In the hallway, she passed behind Jerry, standing like a supplicate in front of Doane and Mallory. Doane leaned his back against his locker looking steadily at Jerry in a way that would have unnerved Farrah. Jerry, eyes still glittering, cheeks still red, talked, his hands weighted by his sides, looking every bit like he expected to be struck. One of Doane’s arms was around Mallory’s shoulders, looking every bit like a snake draped. She was taller than Doane, and had to scrunch down due to Doane leaning against the locker. Mallory looked out at Jerry over Doane’s forearm. Jerry’s gaze slid sideways. He caught sight of Farrah, just a few lockers down, then his eyes moved off of her without acknowledgement. Farrah pretended to be busy in her locker. In the darkness of her locker, she gripped the school jacket her mother had insisted she buy. Hesitating, she lifted it off the hook, and wrapped it around her.

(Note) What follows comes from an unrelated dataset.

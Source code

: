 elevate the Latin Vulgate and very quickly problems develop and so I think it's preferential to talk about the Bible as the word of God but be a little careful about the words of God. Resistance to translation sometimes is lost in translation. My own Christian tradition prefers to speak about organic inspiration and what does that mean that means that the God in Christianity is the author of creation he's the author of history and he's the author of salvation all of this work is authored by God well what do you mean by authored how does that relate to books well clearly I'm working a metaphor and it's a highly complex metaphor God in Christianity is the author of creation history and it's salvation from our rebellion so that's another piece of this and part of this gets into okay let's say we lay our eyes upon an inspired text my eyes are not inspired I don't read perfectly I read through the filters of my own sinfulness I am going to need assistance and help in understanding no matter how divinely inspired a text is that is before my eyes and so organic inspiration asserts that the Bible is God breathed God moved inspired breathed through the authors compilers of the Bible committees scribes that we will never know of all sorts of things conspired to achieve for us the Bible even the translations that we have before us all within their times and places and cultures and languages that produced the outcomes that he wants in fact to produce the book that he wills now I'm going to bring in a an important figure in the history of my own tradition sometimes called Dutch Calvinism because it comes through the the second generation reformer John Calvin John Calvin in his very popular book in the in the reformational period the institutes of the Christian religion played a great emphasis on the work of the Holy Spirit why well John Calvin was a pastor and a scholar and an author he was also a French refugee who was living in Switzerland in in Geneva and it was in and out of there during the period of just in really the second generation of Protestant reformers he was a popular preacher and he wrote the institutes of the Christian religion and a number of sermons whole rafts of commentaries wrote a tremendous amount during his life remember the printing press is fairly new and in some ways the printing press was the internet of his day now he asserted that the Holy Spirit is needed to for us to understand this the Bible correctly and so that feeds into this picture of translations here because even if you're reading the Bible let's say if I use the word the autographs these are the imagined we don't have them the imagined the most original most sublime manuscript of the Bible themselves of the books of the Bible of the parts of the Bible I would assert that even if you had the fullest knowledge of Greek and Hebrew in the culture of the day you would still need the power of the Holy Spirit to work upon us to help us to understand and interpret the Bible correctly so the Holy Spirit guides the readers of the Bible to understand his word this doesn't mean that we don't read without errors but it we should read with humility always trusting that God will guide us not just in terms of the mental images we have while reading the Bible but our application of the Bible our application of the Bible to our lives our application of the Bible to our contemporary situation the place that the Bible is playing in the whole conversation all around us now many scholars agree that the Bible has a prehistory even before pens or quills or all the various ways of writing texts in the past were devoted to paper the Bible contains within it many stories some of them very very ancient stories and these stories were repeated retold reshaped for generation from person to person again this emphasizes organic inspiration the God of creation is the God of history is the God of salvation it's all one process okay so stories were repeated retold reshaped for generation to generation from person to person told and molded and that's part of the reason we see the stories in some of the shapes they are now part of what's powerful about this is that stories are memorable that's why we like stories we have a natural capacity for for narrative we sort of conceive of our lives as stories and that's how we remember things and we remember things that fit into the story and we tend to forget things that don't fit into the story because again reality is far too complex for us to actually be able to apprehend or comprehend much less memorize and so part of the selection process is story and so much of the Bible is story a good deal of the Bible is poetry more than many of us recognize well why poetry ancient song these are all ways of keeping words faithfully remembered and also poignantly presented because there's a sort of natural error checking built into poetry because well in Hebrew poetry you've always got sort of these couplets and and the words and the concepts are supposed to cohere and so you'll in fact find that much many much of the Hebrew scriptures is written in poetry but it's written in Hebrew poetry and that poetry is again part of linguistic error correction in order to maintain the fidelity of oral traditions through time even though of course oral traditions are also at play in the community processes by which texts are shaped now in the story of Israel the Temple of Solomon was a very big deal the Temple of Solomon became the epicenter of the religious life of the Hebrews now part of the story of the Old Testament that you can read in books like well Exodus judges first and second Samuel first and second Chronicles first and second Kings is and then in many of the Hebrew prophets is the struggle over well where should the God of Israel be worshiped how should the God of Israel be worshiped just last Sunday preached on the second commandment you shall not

After lunch, she had French. She sat in her seat next to the large bank of windows that looked out over the back parking lot, and farther out the baseball field. Missy was in this class. She usually sat next to Farrah, but today, she was seated in the first seat in the room, front row, desk by the door, as far from Farrah as she could get. Farrah’s gaze moved from Missy’s back to the bank of windows. She imagined that she could become what she saw, could become the gray sky. She shuttered her eyes like street-level store fronts, and disappeared into the moors, wandering and bereft. Behind her, Jerry and Doane and Mallory sat in their usual spots, and she heard them snickering.